= Aim of the task =
Omit any picture, and return the remaining data exactly as written.

════

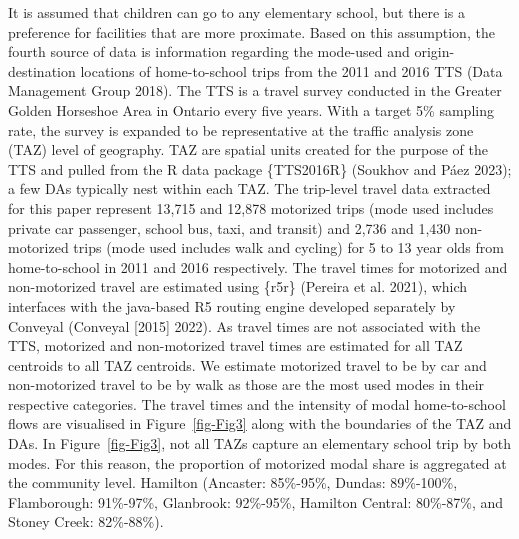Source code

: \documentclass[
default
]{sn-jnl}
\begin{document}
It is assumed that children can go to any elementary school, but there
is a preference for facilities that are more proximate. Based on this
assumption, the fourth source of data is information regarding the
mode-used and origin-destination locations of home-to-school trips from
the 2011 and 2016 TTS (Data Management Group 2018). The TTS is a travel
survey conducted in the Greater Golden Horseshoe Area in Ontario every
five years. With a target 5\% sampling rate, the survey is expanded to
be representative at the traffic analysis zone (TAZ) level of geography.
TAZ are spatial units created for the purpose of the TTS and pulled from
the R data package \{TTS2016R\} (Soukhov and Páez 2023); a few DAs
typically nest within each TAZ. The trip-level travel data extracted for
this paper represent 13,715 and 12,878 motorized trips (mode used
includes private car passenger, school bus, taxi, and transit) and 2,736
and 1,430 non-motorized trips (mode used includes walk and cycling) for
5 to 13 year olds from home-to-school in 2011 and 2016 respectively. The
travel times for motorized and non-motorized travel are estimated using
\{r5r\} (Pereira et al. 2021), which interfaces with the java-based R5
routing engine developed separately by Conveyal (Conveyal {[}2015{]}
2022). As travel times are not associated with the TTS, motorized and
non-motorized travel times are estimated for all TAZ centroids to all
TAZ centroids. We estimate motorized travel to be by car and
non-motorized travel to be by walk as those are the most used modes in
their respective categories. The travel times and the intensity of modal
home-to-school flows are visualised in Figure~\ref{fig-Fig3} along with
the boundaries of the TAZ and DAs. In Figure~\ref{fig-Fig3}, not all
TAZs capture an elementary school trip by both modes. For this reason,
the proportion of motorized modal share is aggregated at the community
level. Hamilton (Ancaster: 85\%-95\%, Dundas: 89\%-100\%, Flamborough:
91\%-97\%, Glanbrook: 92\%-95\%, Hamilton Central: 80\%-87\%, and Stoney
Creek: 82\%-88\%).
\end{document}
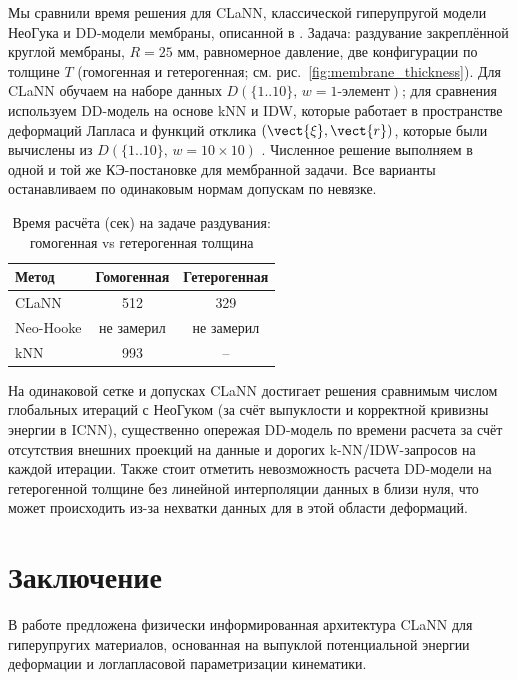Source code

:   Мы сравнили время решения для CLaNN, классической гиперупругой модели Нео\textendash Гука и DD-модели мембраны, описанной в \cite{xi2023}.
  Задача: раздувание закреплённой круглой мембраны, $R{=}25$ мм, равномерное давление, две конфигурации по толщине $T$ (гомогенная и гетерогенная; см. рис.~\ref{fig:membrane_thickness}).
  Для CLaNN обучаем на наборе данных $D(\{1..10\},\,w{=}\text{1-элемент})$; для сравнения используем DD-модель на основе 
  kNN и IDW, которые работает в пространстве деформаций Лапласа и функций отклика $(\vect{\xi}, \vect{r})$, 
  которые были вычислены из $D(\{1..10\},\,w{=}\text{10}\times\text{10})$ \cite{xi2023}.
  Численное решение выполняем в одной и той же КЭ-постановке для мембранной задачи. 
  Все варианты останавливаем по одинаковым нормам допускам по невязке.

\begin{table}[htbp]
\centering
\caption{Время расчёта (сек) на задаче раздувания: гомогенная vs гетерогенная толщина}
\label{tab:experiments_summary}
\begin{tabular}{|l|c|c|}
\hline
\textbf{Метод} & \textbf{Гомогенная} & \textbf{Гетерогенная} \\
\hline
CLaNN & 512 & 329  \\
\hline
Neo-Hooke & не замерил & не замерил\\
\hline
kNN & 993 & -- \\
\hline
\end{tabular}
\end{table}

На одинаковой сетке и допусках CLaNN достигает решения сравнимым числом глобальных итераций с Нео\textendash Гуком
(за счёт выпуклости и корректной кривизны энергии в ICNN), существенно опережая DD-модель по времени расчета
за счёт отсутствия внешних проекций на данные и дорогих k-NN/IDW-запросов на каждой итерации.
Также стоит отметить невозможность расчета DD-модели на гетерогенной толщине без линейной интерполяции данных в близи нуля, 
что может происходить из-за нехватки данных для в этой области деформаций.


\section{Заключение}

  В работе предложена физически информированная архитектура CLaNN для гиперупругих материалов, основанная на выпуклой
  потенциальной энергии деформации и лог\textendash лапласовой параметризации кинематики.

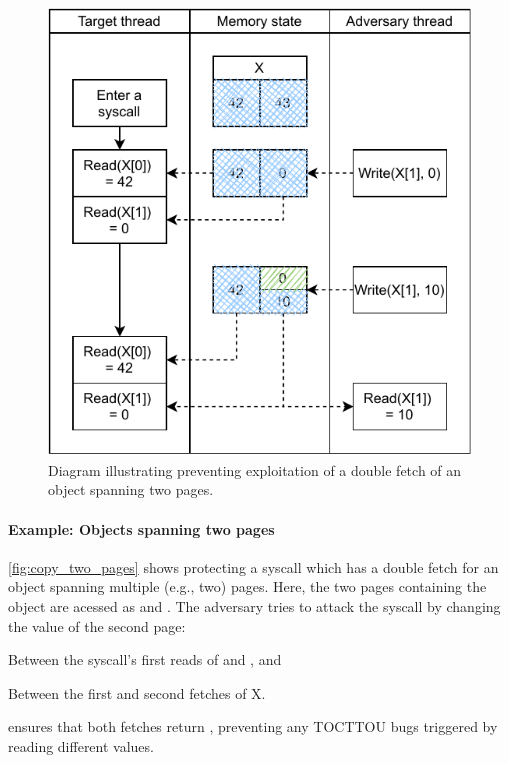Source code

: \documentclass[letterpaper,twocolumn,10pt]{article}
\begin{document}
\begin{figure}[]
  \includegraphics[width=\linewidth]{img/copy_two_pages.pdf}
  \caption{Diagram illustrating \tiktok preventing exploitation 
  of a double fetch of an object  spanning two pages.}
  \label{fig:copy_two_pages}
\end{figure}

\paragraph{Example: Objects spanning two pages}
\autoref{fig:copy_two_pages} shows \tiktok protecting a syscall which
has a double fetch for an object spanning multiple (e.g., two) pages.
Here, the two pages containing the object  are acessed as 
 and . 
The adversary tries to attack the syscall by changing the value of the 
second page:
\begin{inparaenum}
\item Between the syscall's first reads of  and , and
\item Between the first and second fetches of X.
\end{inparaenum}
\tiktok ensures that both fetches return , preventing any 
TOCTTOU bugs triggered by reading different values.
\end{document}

════

= Reply to the task =
Source code

: \documentclass[
default
]{sn-jnl}
\begin{document}
It is assumed that children can go to any elementary school, but there
is a preference for facilities that are more proximate. Based on this
assumption, the fourth source of data is information regarding the
mode-used and origin-destination locations of home-to-school trips from
the 2011 and 2016 TTS (Data Management Group 2018). The TTS is a travel
survey conducted in the Greater Golden Horseshoe Area in Ontario every
five years. With a target 5\% sampling rate, the survey is expanded to
be representative at the traffic analysis zone (TAZ) level of geography.
TAZ are spatial units created for the purpose of the TTS and pulled from
the R data package \{TTS2016R\} (Soukhov and Páez 2023); a few DAs
typically nest within each TAZ. The trip-level travel data extracted for
this paper represent 13,715 and 12,878 motorized trips (mode used
includes private car passenger, school bus, taxi, and transit) and 2,736
and 1,430 non-motorized trips (mode used includes walk and cycling) for
5 to 13 year olds from home-to-school in 2011 and 2016 respectively. The
travel times for motorized and non-motorized travel are estimated using
\{r5r\} (Pereira et al. 2021), which interfaces with the java-based R5
routing engine developed separately by Conveyal (Conveyal {[}2015{]}
2022). As travel times are not associated with the TTS, motorized and
non-motorized travel times are estimated for all TAZ centroids to all
TAZ centroids. We estimate motorized travel to be by car and
non-motorized travel to be by walk as those are the most used modes in
their respective categories. The travel times and the intensity of modal
home-to-school flows are visualised in Figure~\ref{fig-Fig3} along with
the boundaries of the TAZ and DAs. In Figure~\ref{fig-Fig3}, not all
TAZs capture an elementary school trip by both modes. For this reason,
the proportion of motorized modal share is aggregated at the community
level. Hamilton (Ancaster: 85\%-95\%, Dundas: 89\%-100\%, Flamborough:
91\%-97\%, Glanbrook: 92\%-95\%, Hamilton Central: 80\%-87\%, and Stoney
Creek: 82\%-88\%).
\end{document}
Source code

:   Мы сравнили время решения для CLaNN, классической гиперупругой модели Нео\textendash Гука и DD-модели мембраны, описанной в \cite{xi2023}.
  Задача: раздувание закреплённой круглой мембраны, $R{=}25$ мм, равномерное давление, две конфигурации по толщине $T$ (гомогенная и гетерогенная; см. рис.~\ref{fig:membrane_thickness}).
  Для CLaNN обучаем на наборе данных $D(\{1..10\},\,w{=}\text{1-элемент})$; для сравнения используем DD-модель на основе 
  kNN и IDW, которые работает в пространстве деформаций Лапласа и функций отклика $(\vect{\xi}, \vect{r})$, 
  которые были вычислены из $D(\{1..10\},\,w{=}\text{10}\times\text{10})$ \cite{xi2023}.
  Численное решение выполняем в одной и той же КЭ-постановке для мембранной задачи. 
  Все варианты останавливаем по одинаковым нормам допускам по невязке.

\begin{table}[htbp]
\centering
\caption{Время расчёта (сек) на задаче раздувания: гомогенная vs гетерогенная толщина}
\label{tab:experiments_summary}
\begin{tabular}{|l|c|c|}
\hline
\textbf{Метод} & \textbf{Гомогенная} & \textbf{Гетерогенная} \\
\hline
CLaNN & 512 & 329  \\
\hline
Neo-Hooke & не замерил & не замерил\\
\hline
kNN & 993 & -- \\
\hline
\end{tabular}
\end{table}

На одинаковой сетке и допусках CLaNN достигает решения сравнимым числом глобальных итераций с Нео\textendash Гуком
(за счёт выпуклости и корректной кривизны энергии в ICNN), существенно опережая DD-модель по времени расчета
за счёт отсутствия внешних проекций на данные и дорогих k-NN/IDW-запросов на каждой итерации.
Также стоит отметить невозможность расчета DD-модели на гетерогенной толщине без линейной интерполяции данных в близи нуля, 
что может происходить из-за нехватки данных для в этой области деформаций.


\section{Заключение}

  В работе предложена физически информированная архитектура CLaNN для гиперупругих материалов, основанная на выпуклой
  потенциальной энергии деформации и лог\textendash лапласовой параметризации кинематики.

Source code

: \documentclass[letterpaper,twocolumn,10pt]{article}
\begin{document}
\begin{figure}[]
  \includegraphics[width=\linewidth]{img/copy_two_pages.pdf}
  \caption{Diagram illustrating \tiktok preventing exploitation 
  of a double fetch of an object  spanning two pages.}
  \label{fig:copy_two_pages}
\end{figure}

\paragraph{Example: Objects spanning two pages}
\autoref{fig:copy_two_pages} shows \tiktok protecting a syscall which
has a double fetch for an object spanning multiple (e.g., two) pages.
Here, the two pages containing the object  are acessed as 
 and . 
The adversary tries to attack the syscall by changing the value of the 
second page:
\begin{inparaenum}
\item Between the syscall's first reads of  and , and
\item Between the first and second fetches of X.
\end{inparaenum}
\tiktok ensures that both fetches return , preventing any 
TOCTTOU bugs triggered by reading different values.
\end{document}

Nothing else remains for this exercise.